Crane



152.4 x 51.4 x 77.5
Wood and brass

INDEX 1788 : E.III.138

Axis in peritrochio cum magno rostro Gruis instar, unde Gallice Grue appellatur.

Axle in a wheel, with a long pointed 'beak' like a crane; hence it is called in French 'grue' (crane).

Desaguliers refers to this machine as "rat's tail crane". The example in the University's Gabinete de Física is a model of a crane used for lifting and moving around very heavy loads by rotating around a vertical axis. This axis is at the top of a wooden column supported by eight wooden beams arranged in the shape of a square pyramid. The lower ends of the beams are attached to four horizontal supports forming a cross which are meant to rest on a solid floor.
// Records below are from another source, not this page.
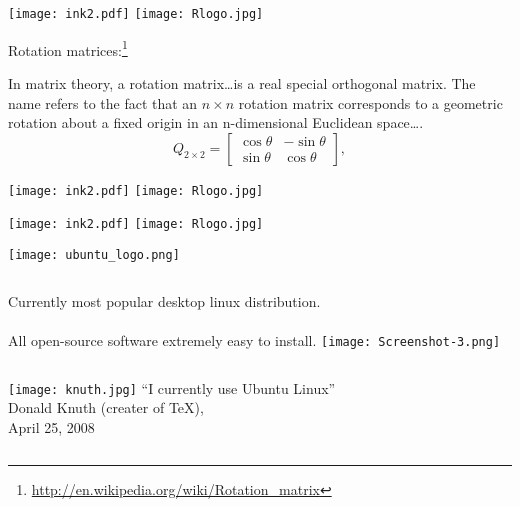 \documentclass[12pt,mathserif]{beamer}
\newcommand{\bl}[1]{\color{titleblue}{#1 }\color{black}}
\begin{document}
\begin{frame}
{\texttt{[image: ink2.pdf]} \textrightarrow \texttt{[image: Rlogo.jpg]} \hfill \hfill \hfill \bl{trace bitmap, export}}

{\large Rotation matrices:}\footnote{\url{http://en.wikipedia.org/wiki/Rotation_matrix}}

In matrix theory, a rotation matrix\ldots is a real special orthogonal matrix. The name refers to the fact that an $n \times n$ rotation matrix corresponds to a geometric rotation about a fixed origin in an n-dimensional Euclidean space\ldots.
\[Q_{2 \times 2} = \begin{bmatrix}\cos \theta & -\sin \theta \\ \sin \theta & \cos \theta\end{bmatrix},\]
\end{frame}

\begin{frame}
{\texttt{[image: ink2.pdf]} \textrightarrow \texttt{[image: Rlogo.jpg]} \hfill \hfill \hfill \bl{trace bitmap, export}}
\begin{center}
\end{center}
\end{frame}


\begin{frame}
{\texttt{[image: ink2.pdf]} \textrightarrow \texttt{[image: Rlogo.jpg]} \hfill \hfill \hfill \bl{trace bitmap, export}}
\begin{center}

\end{center}
\end{frame}


\begin{frame}
{\texttt{[image: ubuntu\_logo.png]}}
\begin{columns}
{Currently most popular desktop linux distribution. \\ \ \\ All open-source software extremely easy to install.}
\texttt{[image: Screenshot-3.png]}
\end{columns}
\begin{columns}
\texttt{[image: knuth.jpg]}
``I currently use Ubuntu Linux''\\ Donald Knuth (creater of \TeX), \\ April 25, 2008
\end{columns}
\end{frame}
\end{document}
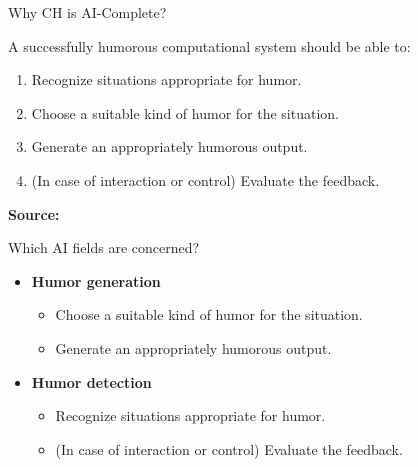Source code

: \begin{frame}[t]{Why CH is AI-Complete?}
\begin{large}
A successfully humorous computational system should be able to:
\begin{enumerate}
  \item Recognize situa­tions appropriate for humor.
  \item Choose a suitable kind of humor for the situation.
  \item Generate an appropriately humorous output.
  \item (In case of interaction or control) Evaluate the feedback.  
\end{enumerate}
\end{large}
\vskip75pt
\small \textbf{Source:}  \cite{stock2003getting}
\end{frame}

\begin{frame}[t]{Which AI fields are concerned?}
\vskip15pt
\begin{Large}
\begin{itemize}
  \item \textbf{Humor generation} 
  \begin{itemize}
    \item Choose a suitable kind of humor for the situation.
    \item Generate an appropriately humorous output. 
  \end{itemize}
\end{itemize}
\vskip20pt
\begin{itemize}
  \item \textbf{Humor detection} 
  \begin{itemize}
    \item Recognize situa­tions appropriate for humor.
    \item (In case of interaction or control) Evaluate the feedback. 
  \end{itemize}  
\end{itemize}

\end{Large}
  \note{}
\end{frame}

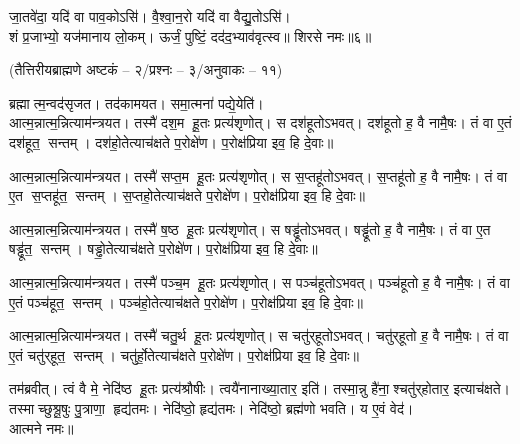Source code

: जा॒तवे॑दा॒ यदि॑ वा पाव॒कोऽसि॑। वै॒श्वा॒न॒रो यदि॑ वा वैद्यु॒तोऽसि॑।\\
शं प्र॒जाभ्यो॒ यज॑मानाय लो॒कम्। ऊर्जं॒ पुष्टिं॒ दद॑द॒भ्याव॑वृत्स्व॥ शिरसे नमः॥६॥

{\small \closesection}

\centerline{\normalsize (तैत्तिरीयब्राह्मणे अष्टकं – २/प्रश्नः – ३/अनुवाकः – ११)}

ब्रह्मात्म॒न्वद॑सृजत। तद॑कामयत। समा॒त्मना॑ पद्ये॒येति॑।\\
आत्म॒न्नात्म॒न्नित्याम॑न्त्रयत। तस्मै॑ दश॒म हू॒तः प्रत्य॑शृणोत्। स दश॑हूतोऽभवत्। दश॑हूतो ह॒ वै नामै॒षः। तं वा ए॒तं दश॑हूत॒ सन्तम्। दश॑हो॒तेत्याच॑क्षते प॒रोक्षे॑ण। प॒रोक्ष॑प्रिया इव॒ हि दे॒वाः॥

आत्म॒न्नात्म॒न्नित्याम॑न्त्रयत। तस्मै॑ सप्त॒म हू॒तः प्रत्य॑शृणोत्। स स॒प्तहू॑तोऽभवत्। स॒प्तहू॑तो ह॒ वै नामै॒षः। तं वा ए॒त स॒प्तहू॑त॒ सन्तम्। स॒प्तहो॒तेत्याच॑क्षते प॒रोक्षे॑ण। प॒रोक्ष॑प्रिया इव॒ हि दे॒वाः॥

आत्म॒न्नात्म॒न्नित्याम॑न्त्रयत। तस्मै॑ ष॒ष्ठ हू॒तः प्रत्य॑शृणोत्। स षड्ढू॑तोऽभवत्। षड्ढू॑तो ह॒ वै नामै॒षः। तं वा ए॒त षड्ढू॑त॒ सन्तम्। षड्ढो॒तेत्याच॑क्षते प॒रोक्षे॑ण। प॒रोक्ष॑प्रिया इव॒ हि दे॒वाः॥

आत्म॒न्नात्म॒न्नित्याम॑न्त्रयत। तस्मै॑ पञ्च॒म हू॒तः प्रत्य॑शृणोत्। स पञ्च॑हूतोऽभवत्। पञ्च॑हूतो ह॒ वै नामै॒षः। तं वा ए॒तं पञ्च॑हूत॒ सन्तम्। पञ्च॑हो॒तेत्याच॑क्षते प॒रोक्षे॑ण। प॒रोक्ष॑प्रिया इव॒ हि दे॒वाः॥

आत्म॒न्नात्म॒न्नित्याम॑न्त्रयत। तस्मै॑ चतु॒र्थ हू॒तः प्रत्य॑शृणोत्। स चतु॑र्‌हूतोऽभवत्। चतु॑र्‌हूतो ह॒ वै नामै॒षः। तं वा ए॒तं चतु॑र्‌हूत॒ सन्तम्। चतु॑र्हो॒तेत्याच॑क्षते प॒रोक्षे॑ण। प॒रोक्ष॑प्रिया इव॒ हि दे॒वाः॥

तम॑ब्रवीत्। त्वं वै मे॒ नेदि॑ष्ठ हू॒तः प्रत्य॑श्रौषीः। त्वयै॑नानाख्या॒तार॒ इति॑। तस्मा॒न्नु है॑ना॒श्चतु॑र्‌होतार॒ इत्याच॑क्षते। तस्माच्छुश्रू॒षुः पु॒त्राणा॒ हृद्य॑तमः। नेदि॑ष्ठो॒ हृद्य॑तमः। नेदि॑ष्ठो॒ ब्रह्म॑णो भवति। य ए॒वं वेद॑।\\
आत्मने नमः॥


\newcommand{\ssankalpa}[1]{\refstepcounter{ssk} 
#1तन्मे॒ मन॑ शि॒वस॑ङ्क॒ल्पम॑स्तु॥\devanumber{\arabic{ssk}}॥}
\newcommand{\ssankalpaalign}[2]{
\setcounter{shlokacount}{\value{ssk}}
\twolineshloka{#1}{#2तन्मे॒ मन॑ शि॒वस॑ङ्क॒ल्पम॑स्तु}
\refstepcounter{ssk}
\pagebreak[0]}

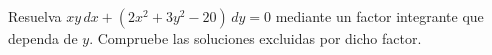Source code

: Resuelva $xy\,dx+(2x^2+3y^2-20)\,dy=0$ mediante un factor integrante que dependa de $y$. Compruebe las soluciones excluidas por dicho factor.
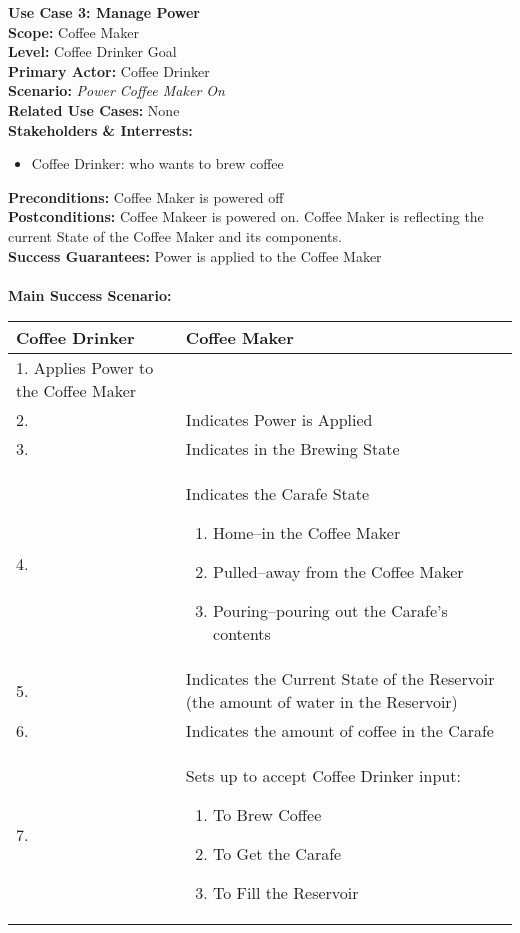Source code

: \documentclass[letterpaper]{article}
\begin{document}
\noindent
\textbf{Use Case 3: Manage Power}\\
\textbf{Scope:  }Coffee Maker\\
\textbf{Level:  }Coffee Drinker Goal\\
\textbf{Primary Actor:  }Coffee Drinker\\
\textbf{Scenario: }\textit{Power Coffee Maker On}\\
\textbf{Related Use Cases:  }None\\
\textbf{Stakeholders \& Interrests:  }
\begin{itemize}
\item Coffee Drinker:  who wants to brew coffee
\end{itemize}
\textbf{Preconditions:  }Coffee Maker is powered off\\
\textbf{Postconditions:  }Coffee Makeer is powered on.  Coffee Maker
is reflecting the current State of the Coffee Maker and its
components.\\
\textbf{Success Guarantees:  }Power is applied to the Coffee Maker\\\\
\textbf{Main Success Scenario:  }\\
\begin{tabular}{|p{5.75cm}|p{5.75cm}|}\hline
\textbf{Coffee Drinker} & \textbf{Coffee Maker}\\\hline
1.  Applies Power to the Coffee Maker & \\\hline
2. & Indicates Power is Applied\\\hline
3. & Indicates in the Brewing State\\\hline
4. & Indicates the Carafe State
\begin{enumerate}
\item Home--in the Coffee Maker
\item Pulled--away from the Coffee Maker
\item Pouring--pouring out the Carafe's contents
\end{enumerate}
\\\hline
5. & Indicates the Current State of the Reservoir (the amount of
water in the Reservoir)\\\hline
6. & Indicates the amount of coffee in the Carafe\\\hline
7. & Sets up to accept Coffee Drinker input:
\begin{enumerate}
\item To Brew Coffee
\item To Get the Carafe
\item To Fill the Reservoir
\end{enumerate}
\\\hline
\end{tabular}\\\\
\end{document}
A rope attached to a reel passes through four fixed pulleys along the wooden arm of the crane. Power is supplied by someone walking on the steps inside a treadmill: this rotary movement causes the rope to wind round the reel to the axle of the treadmill, thereby raising a load tied to the end of the rope. On the outer side of the treadmill a second rope is wound, to be pulled by another man in order to help in lifting the weight.

From Colégio dos Nobres, catalogue n.º 129.

Desaguliers, Jean-Théophile, A Course of Experimental Philosophy, London, 1734, Vol. I, p. 122, Pl. 12, Fig. 4.